About this task> Filter the entries and keep only the lines where the string "guía" appears.

··· Data supplied ···

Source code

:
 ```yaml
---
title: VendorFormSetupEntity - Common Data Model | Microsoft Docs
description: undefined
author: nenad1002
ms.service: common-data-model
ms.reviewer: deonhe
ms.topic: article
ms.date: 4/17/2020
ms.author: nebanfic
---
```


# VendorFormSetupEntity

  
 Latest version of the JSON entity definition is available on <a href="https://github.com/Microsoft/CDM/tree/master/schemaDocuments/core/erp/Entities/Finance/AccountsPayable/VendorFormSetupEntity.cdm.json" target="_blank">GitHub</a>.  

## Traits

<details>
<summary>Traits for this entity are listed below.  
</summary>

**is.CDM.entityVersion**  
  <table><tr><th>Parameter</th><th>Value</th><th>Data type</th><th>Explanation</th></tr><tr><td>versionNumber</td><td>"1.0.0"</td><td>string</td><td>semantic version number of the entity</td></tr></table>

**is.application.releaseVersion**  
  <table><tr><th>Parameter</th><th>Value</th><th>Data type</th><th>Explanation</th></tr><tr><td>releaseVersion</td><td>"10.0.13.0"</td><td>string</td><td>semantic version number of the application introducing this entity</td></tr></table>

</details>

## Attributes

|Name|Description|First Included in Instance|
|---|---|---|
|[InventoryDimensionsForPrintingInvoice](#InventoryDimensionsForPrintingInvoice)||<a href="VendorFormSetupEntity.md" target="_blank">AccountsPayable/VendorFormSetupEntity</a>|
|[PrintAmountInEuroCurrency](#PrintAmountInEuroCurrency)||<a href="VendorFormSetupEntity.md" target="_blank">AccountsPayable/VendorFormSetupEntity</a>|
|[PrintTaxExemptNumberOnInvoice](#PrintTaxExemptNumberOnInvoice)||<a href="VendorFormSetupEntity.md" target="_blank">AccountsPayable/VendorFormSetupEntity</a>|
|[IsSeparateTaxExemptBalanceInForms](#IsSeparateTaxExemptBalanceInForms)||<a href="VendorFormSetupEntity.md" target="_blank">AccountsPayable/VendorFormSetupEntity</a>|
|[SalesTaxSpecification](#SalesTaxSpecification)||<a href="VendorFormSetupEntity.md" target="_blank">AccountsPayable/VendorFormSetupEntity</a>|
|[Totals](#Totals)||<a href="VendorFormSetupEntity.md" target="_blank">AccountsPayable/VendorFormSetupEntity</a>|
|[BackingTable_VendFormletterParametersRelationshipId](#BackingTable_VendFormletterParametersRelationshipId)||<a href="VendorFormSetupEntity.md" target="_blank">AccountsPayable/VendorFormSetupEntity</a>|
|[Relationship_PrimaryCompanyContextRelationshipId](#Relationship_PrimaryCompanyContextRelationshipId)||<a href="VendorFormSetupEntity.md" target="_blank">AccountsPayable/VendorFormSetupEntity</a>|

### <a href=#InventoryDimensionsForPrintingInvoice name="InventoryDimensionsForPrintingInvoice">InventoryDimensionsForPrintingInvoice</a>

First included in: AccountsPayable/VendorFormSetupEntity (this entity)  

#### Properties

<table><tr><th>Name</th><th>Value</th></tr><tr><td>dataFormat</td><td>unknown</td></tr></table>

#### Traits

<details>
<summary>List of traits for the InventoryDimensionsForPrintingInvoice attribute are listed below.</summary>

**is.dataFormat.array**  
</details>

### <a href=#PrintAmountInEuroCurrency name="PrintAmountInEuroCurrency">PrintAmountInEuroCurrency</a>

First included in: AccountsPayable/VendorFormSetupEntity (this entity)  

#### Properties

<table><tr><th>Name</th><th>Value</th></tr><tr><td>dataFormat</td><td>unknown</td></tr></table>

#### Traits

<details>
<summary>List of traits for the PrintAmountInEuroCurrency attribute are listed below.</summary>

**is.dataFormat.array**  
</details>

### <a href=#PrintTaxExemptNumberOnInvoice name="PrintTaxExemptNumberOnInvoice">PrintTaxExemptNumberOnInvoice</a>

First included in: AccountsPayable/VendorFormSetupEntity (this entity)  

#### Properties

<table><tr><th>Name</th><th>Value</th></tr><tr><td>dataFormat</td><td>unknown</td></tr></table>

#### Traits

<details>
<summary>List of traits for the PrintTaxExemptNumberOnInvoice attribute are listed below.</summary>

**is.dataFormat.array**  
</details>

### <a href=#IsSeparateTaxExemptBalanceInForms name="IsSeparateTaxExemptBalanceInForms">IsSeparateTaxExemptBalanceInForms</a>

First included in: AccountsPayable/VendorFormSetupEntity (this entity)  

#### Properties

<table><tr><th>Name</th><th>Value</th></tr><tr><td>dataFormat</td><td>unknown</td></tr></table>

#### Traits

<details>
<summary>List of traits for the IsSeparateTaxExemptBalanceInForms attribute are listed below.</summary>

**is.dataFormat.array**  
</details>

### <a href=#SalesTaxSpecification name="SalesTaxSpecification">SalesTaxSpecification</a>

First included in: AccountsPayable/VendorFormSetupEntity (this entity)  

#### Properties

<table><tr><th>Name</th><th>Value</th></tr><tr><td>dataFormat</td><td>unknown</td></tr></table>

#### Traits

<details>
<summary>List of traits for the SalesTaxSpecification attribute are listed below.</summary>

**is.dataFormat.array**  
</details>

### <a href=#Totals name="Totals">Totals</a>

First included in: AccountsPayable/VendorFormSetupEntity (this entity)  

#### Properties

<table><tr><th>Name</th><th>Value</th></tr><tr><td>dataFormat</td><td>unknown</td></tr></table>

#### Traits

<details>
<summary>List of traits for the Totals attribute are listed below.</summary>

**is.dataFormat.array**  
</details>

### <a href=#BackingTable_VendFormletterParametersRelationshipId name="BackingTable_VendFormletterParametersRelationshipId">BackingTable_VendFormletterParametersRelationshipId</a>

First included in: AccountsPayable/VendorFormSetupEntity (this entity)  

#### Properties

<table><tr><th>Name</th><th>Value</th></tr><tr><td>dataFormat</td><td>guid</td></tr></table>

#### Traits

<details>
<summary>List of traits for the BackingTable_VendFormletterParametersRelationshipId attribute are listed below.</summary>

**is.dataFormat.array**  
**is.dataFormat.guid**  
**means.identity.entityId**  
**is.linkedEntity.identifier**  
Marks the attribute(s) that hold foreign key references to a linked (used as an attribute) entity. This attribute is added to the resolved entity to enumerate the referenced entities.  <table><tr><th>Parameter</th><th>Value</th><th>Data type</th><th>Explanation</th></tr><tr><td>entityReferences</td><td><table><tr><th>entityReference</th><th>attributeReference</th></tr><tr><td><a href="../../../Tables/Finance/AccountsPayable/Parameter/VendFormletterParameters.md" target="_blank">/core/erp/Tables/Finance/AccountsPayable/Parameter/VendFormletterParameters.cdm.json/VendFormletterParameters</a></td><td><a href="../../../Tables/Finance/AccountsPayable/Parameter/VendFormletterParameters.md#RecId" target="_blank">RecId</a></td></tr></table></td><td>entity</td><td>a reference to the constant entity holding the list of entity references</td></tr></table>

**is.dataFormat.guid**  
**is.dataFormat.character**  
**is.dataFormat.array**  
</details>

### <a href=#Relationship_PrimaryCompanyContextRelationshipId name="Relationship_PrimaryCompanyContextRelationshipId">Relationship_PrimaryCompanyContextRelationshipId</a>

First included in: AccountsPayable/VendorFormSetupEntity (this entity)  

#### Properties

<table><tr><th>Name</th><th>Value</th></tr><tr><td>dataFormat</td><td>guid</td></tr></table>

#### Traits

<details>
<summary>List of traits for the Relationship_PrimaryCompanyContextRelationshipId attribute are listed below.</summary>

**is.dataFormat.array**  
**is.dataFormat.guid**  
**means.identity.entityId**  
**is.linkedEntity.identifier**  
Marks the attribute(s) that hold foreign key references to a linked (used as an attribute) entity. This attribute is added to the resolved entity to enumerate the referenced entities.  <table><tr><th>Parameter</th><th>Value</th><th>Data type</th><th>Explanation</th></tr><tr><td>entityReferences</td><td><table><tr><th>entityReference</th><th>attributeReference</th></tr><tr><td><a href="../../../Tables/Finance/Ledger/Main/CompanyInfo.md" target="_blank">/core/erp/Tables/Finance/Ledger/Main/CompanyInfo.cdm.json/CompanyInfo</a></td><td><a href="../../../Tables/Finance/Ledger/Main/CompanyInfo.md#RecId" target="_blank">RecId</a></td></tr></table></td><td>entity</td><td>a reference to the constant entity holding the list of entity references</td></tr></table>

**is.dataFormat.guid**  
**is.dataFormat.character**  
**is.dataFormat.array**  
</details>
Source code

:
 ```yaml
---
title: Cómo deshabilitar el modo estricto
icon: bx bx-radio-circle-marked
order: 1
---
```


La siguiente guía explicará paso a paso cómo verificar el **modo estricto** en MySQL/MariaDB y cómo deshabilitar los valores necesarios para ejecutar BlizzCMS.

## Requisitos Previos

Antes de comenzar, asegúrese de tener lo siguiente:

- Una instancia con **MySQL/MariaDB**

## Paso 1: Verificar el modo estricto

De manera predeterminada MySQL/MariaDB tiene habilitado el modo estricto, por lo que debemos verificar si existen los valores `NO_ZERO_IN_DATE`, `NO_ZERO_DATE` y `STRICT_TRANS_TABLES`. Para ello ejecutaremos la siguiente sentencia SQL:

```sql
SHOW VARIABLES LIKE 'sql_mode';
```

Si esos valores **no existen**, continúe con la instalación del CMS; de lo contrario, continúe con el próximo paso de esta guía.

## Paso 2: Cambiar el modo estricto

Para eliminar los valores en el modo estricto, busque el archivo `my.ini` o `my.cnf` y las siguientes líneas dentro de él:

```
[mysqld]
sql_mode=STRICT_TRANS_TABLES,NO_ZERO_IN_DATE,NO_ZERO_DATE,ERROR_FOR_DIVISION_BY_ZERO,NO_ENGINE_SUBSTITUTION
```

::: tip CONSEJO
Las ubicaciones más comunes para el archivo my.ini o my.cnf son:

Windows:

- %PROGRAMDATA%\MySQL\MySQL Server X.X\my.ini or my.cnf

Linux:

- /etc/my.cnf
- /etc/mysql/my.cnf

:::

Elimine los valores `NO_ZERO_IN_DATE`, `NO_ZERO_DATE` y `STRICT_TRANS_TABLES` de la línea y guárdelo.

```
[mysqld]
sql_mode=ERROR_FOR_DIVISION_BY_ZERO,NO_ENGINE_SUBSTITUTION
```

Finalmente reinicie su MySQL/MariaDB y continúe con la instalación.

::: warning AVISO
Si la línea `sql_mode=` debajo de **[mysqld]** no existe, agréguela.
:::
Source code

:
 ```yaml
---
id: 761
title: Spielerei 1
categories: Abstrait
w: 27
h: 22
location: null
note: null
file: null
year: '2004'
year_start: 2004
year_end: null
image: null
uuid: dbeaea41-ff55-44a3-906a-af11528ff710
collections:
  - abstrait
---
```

···

Exercise output>
La siguiente guía explicará paso a paso cómo verificar el **modo estricto** en MySQL/MariaDB y cómo deshabilitar los valores necesarios para ejecutar BlizzCMS.
Si esos valores **no existen**, continúe con la instalación del CMS; de lo contrario, continúe con el próximo paso de esta guía.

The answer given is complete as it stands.